The transaction includes all of SEB’s 173 retail branches in Germany, which have about one million customers and about 2,000 employees.
SEB said the deal would allow it to focus on its merchant banking and wealth management divisions.
“The sale of our German banking business will free up capital that will be reinvested in SEB’s core strategic growth areas,” SEB chief executive Annika Falkengren said in a statement.
SEB said the price of €555 million was at a premium to allocated equity of €420 million. It added transaction costs were estimated at €375 million.
The bank had announced in May it was selling its German retail business because of unsatisfactory profitability. Santander and Italy’s Unicredit had reportedly submitted offers, and a deal was expected for the end of July.

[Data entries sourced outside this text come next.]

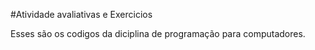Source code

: #Atividade avaliativas e Exercicios

Esses são os codigos da diciplina de programação para computadores.
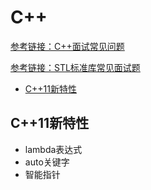 # C++
[参考链接：C++面试常见问题](https://blog.csdn.net/u012864854/article/details/79777991)  

[参考链接：STL标准库常见面试题](https://blog.csdn.net/xiongluo0628/article/details/81546197)  

* [C++11新特性](#C++11新特性)

<span id="C++11新特性"></span>
## C++11新特性
* lambda表达式
* auto关键字
* 智能指针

Evli Bank analyst Kimmo Rama said the sale was a “positive deal for SEB.”
“SEB is more focused on corporate banking in Germany, and the retail branch has been loss making for some time. In the low margin German retail sector, economy of scale is necessary and thus Santander is a good fit,” he told Dow Jones Newswires.
SEB is Sweden’s third-biggest bank in terms of market capitalisation and employs about 21,000 people worldwide.
SEB acquired its German retail banking business in 2000 and had planned to sell it in 2008, but the transaction was suspended because of the global financial crisis.
In early trade on Monday, SEB’s shares were down 0.72 percent to 45.60 kroner on a Stockholm Stock Exchange down 0.43 percent.